The third and last factor involves the extent to which state interests would be affected, if state law were to be “displaced” by federal common law in the present case. This factor is also not reached by the majority. I agree with Judge Pratt’s conclusion that the claims made by plaintiffs in this unique and unprecedented litigation do not fall within the developed area of state tort law. As noted above, the states’ product liability law is in flux; with respect to a case as novel as the one before us, a consistent and established body of state law is even less discernible. Accordingly, I think that Judge Pratt was correct in holding that the application of federal common law to the case before us would not “displace” state law, because there is no substantial body of state law on this point to be displaced. I thus conclude that all three factors, accepted by the majority as the proper analytical framework, point to the use of a federal common law rule in the present case, giving rise to federal question jurisdiction.

Because I conclude that the district court does have jurisdiction over the case before us, I dissent from the opinion of the majority.

. 18 U.S.C. § 4042 provides, in pertinent part, that the “Bureau of Prisons . .. shall ... provide for the safekeeping, care, ... subsistence, ... [and] protection ... of all persons charged with or convicted of offenses against the United States ... . ”
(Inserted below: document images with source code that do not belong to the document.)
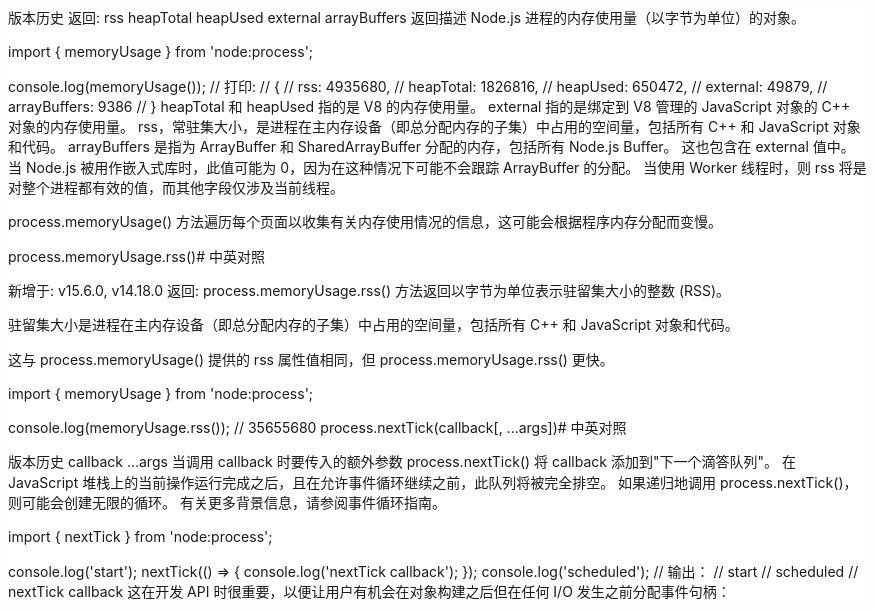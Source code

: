 版本历史
返回: <Object>
rss <integer>
heapTotal <integer>
heapUsed <integer>
external <integer>
arrayBuffers <integer>
返回描述 Node.js 进程的内存使用量（以字节为单位）的对象。

import { memoryUsage } from 'node:process';

console.log(memoryUsage());
// 打印:
// {
//  rss: 4935680,
//  heapTotal: 1826816,
//  heapUsed: 650472,
//  external: 49879,
//  arrayBuffers: 9386
// }
heapTotal 和 heapUsed 指的是 V8 的内存使用量。
external 指的是绑定到 V8 管理的 JavaScript 对象的 C++ 对象的内存使用量。
rss，常驻集大小，是进程在主内存设备（即总分配内存的子集）中占用的空间量，包括所有 C++ 和 JavaScript 对象和代码。
arrayBuffers 是指为 ArrayBuffer 和 SharedArrayBuffer 分配的内存，包括所有 Node.js Buffer。 这也包含在 external 值中。 当 Node.js 被用作嵌入式库时，此值可能为 0，因为在这种情况下可能不会跟踪 ArrayBuffer 的分配。
当使用 Worker 线程时，则 rss 将是对整个进程都有效的值，而其他字段仅涉及当前线程。

process.memoryUsage() 方法遍历每个页面以收集有关内存使用情况的信息，这可能会根据程序内存分配而变慢。

process.memoryUsage.rss()#
中英对照

新增于: v15.6.0, v14.18.0
返回: <integer>
process.memoryUsage.rss() 方法返回以字节为单位表示驻留集大小的整数 (RSS)。

驻留集大小是进程在主内存设备（即总分配内存的子集）中占用的空间量，包括所有 C++ 和 JavaScript 对象和代码。

这与 process.memoryUsage() 提供的 rss 属性值相同，但 process.memoryUsage.rss() 更快。

import { memoryUsage } from 'node:process';

console.log(memoryUsage.rss());
// 35655680
process.nextTick(callback[, ...args])#
中英对照

版本历史
callback <Function>
...args <any> 当调用 callback 时要传入的额外参数
process.nextTick() 将 callback 添加到"下一个滴答队列"。 在 JavaScript 堆栈上的当前操作运行完成之后，且在允许事件循环继续之前，此队列将被完全排空。 如果递归地调用 process.nextTick()，则可能会创建无限的循环。 有关更多背景信息，请参阅事件循环指南。

import { nextTick } from 'node:process';

console.log('start');
nextTick(() => {
  console.log('nextTick callback');
});
console.log('scheduled');
// 输出：
// start
// scheduled
// nextTick callback
这在开发 API 时很重要，以便让用户有机会在对象构建之后但在任何 I/O 发生之前分配事件句柄：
. E. g., Army Regulation 40-2, Army Medical Treatment Facilities, General Administration (effective April 1, 1978) (requiring provision of highest quality of patient care to soldiers in Army medical facilities); Army Regulation 40-3, Medical, Dental, and Veterinary Care (effective December 1, 1977) (providing standards of *998policy, eligibility, treatment, and administration, inter alia, in Army medical facilities); Army Regulation 32-15, Clothing and Textile Materiel, Classification and Inspection (effective October 1, 1976) (providing minimal standards for serviceability of clothing of Army personnel); Army Regulation 210-16, Bachelor Housing Management (effective September 15, 1975) (providing minimal standards of adequacy for quarters of certain Army personnel); Army Regulation 30-1, Army Food Service Program (effective July 1, 1977) (providing standards for food and food services for Army personnel); Army Regulation 28-1, Army Morale Support Activities (effective February 15, 1979) (providing programs for maintenance of morale, esprit, mental and physical fitness, and combat readiness of Army personnel).